その繕った綺麗な笑顔が妙に別の誰かと重なって、杏樹の表情が無意識に翳る。
カノは不思議そうに頭を傾けた。
けれどその直後、こちらが白く丸い月の光で、はっきり見えないのをいいことに、カノが刹那だけ、まるで何かに納得したかのようにいっそう笑みを深くした気がした。

「僕はたまにあるけど」

言って、ジャングルジムから飛び降りる。
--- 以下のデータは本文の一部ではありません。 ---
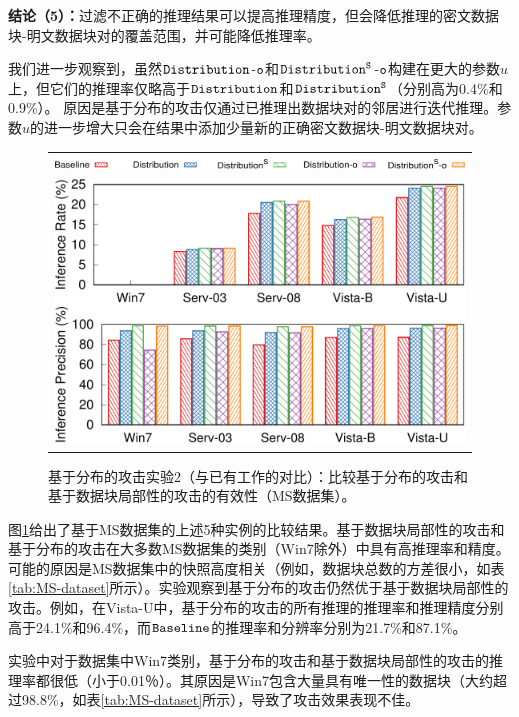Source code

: \textbf{结论（5）：}过滤不正确的推理结果可以提高推理精度，但会降低推理的密文数据块-明文数据块对的覆盖范围，并可能降低推理率。

我们进一步观察到，虽然$\tt Distribution$-$\tt o$和$\tt Distribution^S$-$\tt o$构建在更大的参数$u$上，但它们的推理率仅略高于$\tt Distribution$和$\tt Distribution^S$（分别高为0.4\%和0.9\%）。 原因是基于分布的攻击仅通过已推理出数据块对的邻居进行迭代推理。参数$u$的进一步增大只会在结果中添加少量新的正确密文数据块-明文数据块对。

\begin{figure}[t]
    \centering
    \begin{tabular}{c}
        \includegraphics[width=.7\textwidth]{pic/legend-fsl-bar.pdf}\\
        \includegraphics[width=.7\textwidth]{pic/distribution-comparison-ms.pdf}\\
    \end{tabular}
    \caption{基于分布的攻击实验2（与已有工作的对比）：比较基于分布的攻击和基于数据块局部性的攻击的有效性（MS数据集）。}
    \label{fig:distribution-comparison-ms}
\end{figure}


图\ref{fig:distribution-comparison-ms}给出了基于MS数据集的上述5种实例的比较结果。基于数据块局部性的攻击和基于分布的攻击在大多数MS数据集的类别（Win7除外）中具有高推理率和精度。可能的原因是MS数据集中的快照高度相关（例如，数据块总数的方差很小，如表\ref{tab:MS-dataset}所示）。实验观察到基于分布的攻击仍然优于基于数据块局部性的攻击。例如，在Vista-U中，基于分布的攻击的所有推理的推理率和推理精度分别高于24.1\%和96.4\%，而$\tt Baseline$的推理率和分辨率分别为21.7\%和87.1\%。

实验中对于数据集中Win7类别，基于分布的攻击和基于数据块局部性的攻击的推理率都很低（小于0.01％）。其原因是Win7包含大量具有唯一性的数据块（大约超过98.8\%，如表\ref{tab:MS-dataset}所示），导致了攻击效果表现不佳。


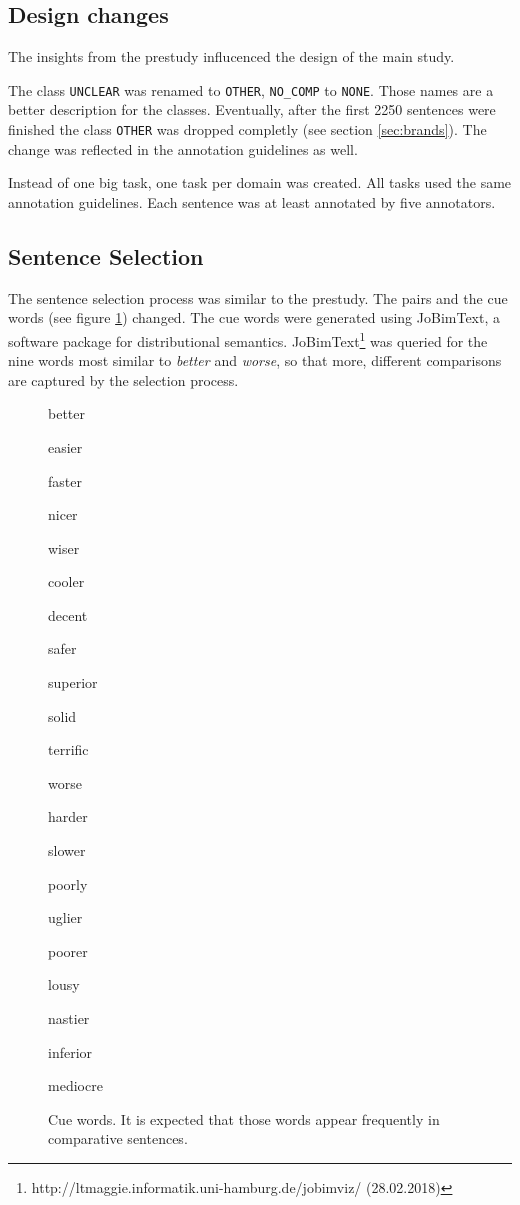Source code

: \subsection{Design changes}
\label{sec:designchanges}
The insights from the prestudy influcenced the design of the main study.

The class \texttt{UNCLEAR} was renamed to \texttt{OTHER}, \texttt{NO\_COMP} to \texttt{NONE}. Those names are a better description for the classes. Eventually, after the first 2250 sentences were finished the class \texttt{OTHER} was dropped completly (see section \ref{sec:brands}). The change was reflected in the annotation guidelines as well. 

Instead of one big task, one task per domain was created. All tasks used the same annotation guidelines. Each sentence was at least annotated by five annotators.


\subsection{Sentence Selection}
The sentence selection process was similar to the prestudy. The pairs and the cue words (see figure \ref{fig:cue_words}) changed. The cue words were generated using JoBimText, a software package for distributional semantics. JoBimText\footnote{http://ltmaggie.informatik.uni-hamburg.de/jobimviz/ (28.02.2018)} was queried for the nine words most similar to \emph{better} and \emph{worse}, so that more, different comparisons are captured by the selection process.

\begin{figure}[h]
\centering
\caption{Cue words. It is expected that those words appear frequently in comparative sentences.}
\label{fig:cue_words}
\begin{multicols}{4}
better

easier

faster

nicer

wiser

cooler

decent

safer

superior

solid

terrific

worse

harder

slower

poorly

uglier

poorer

lousy

nastier

inferior

mediocre
\end{multicols}
\end{figure}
結構な高さであったため、杏樹はぎょっとしたが、慣れているらしく危なげなく着地したのでほっと胸を撫で下ろした。
そんな杏樹を見て、カノは「そんなに心配しなくても」と笑う。

笑みを向けられることは嬉しかったけれど、そのどれもが普段以上に作ったような笑みで、心の中に蓄積されてきた杏樹の不満が大きく膨らむ。

「すぐそことはいえ、女の子を一人で帰らせるわけにもいかないし、一緒に帰ろうか、杏樹」

こちらへやってくるカノの顔の上に張り付いた、仮面を剥いでやりたいという衝動が無性に湧き上がって。杏樹は無遠慮にも自分からカノとの距離を詰めて、その両頬を掴んでぐいッと上に引き上げた。
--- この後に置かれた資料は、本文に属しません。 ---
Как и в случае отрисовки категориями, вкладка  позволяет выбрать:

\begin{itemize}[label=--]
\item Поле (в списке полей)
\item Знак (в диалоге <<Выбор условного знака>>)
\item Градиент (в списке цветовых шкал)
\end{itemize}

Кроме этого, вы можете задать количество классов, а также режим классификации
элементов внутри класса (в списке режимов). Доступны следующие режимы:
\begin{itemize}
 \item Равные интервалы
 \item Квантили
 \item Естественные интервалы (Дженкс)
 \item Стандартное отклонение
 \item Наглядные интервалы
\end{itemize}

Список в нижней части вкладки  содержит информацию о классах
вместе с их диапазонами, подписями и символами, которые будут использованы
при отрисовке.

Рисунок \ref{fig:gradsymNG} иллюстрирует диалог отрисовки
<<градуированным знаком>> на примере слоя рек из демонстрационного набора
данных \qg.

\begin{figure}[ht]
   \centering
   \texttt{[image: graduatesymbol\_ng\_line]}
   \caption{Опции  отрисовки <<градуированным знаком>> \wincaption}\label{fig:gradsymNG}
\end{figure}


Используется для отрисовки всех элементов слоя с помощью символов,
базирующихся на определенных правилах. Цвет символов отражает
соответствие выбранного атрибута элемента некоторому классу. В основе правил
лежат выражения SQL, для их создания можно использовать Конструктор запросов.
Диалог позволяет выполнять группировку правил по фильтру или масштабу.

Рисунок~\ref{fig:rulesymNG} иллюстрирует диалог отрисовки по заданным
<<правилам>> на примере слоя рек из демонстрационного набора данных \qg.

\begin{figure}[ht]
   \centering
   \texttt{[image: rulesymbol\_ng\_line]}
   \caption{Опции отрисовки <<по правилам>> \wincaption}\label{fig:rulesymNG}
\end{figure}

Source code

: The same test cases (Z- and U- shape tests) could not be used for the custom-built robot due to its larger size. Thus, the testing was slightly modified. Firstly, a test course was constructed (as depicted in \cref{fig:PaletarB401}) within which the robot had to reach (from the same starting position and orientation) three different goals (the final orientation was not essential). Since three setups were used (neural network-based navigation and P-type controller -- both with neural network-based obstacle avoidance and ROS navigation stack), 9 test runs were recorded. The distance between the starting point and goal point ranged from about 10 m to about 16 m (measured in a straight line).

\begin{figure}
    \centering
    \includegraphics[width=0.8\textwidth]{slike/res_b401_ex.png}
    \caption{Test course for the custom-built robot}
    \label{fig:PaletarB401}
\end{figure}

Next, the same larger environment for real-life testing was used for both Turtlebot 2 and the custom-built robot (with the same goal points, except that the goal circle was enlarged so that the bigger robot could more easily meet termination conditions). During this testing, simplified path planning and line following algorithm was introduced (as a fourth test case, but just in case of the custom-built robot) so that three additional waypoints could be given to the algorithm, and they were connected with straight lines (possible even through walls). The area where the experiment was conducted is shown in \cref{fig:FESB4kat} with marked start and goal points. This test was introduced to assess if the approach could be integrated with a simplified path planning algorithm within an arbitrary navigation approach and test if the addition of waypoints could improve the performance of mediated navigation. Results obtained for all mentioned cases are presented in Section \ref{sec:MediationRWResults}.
「ちょっ、いひゃいいひゃい! へかなんれ杏樹ちゃんほんはに怒っへふの?! 調子に乗っへ呼び捨てにひはのは気に障ったの?!」

当たり前だがカノは変顔をしたまま痛がり悲鳴を上げた。
尤も、杏樹自身カノの『本当の姿』を知らないので、偉そうなことは言えないが、どの表情が本心に近いかは判断できた。

今の調子は、確かに装ってはいるけれど、今日のこの夜のどれよりも、本当の彼らしい気がして、杏樹は妙な達成感に満たされる。
にこにこと笑む杏樹に、今度こそ本当に不思議そうな顔をして、「ほんはのこっへほくははんはいはあ(女の子ってよくわかんないなあ)」と変顔のままぼやいた。

しかし嬉しさでほくほくした表情の杏樹を見ていると、そんなこともどうでもよくなる。
カノはようやく頬から両手を離した杏樹と並んで帰途につき、くすりと笑みを零した。

――それは、一つも嘘のない、ありのままの笑みであった。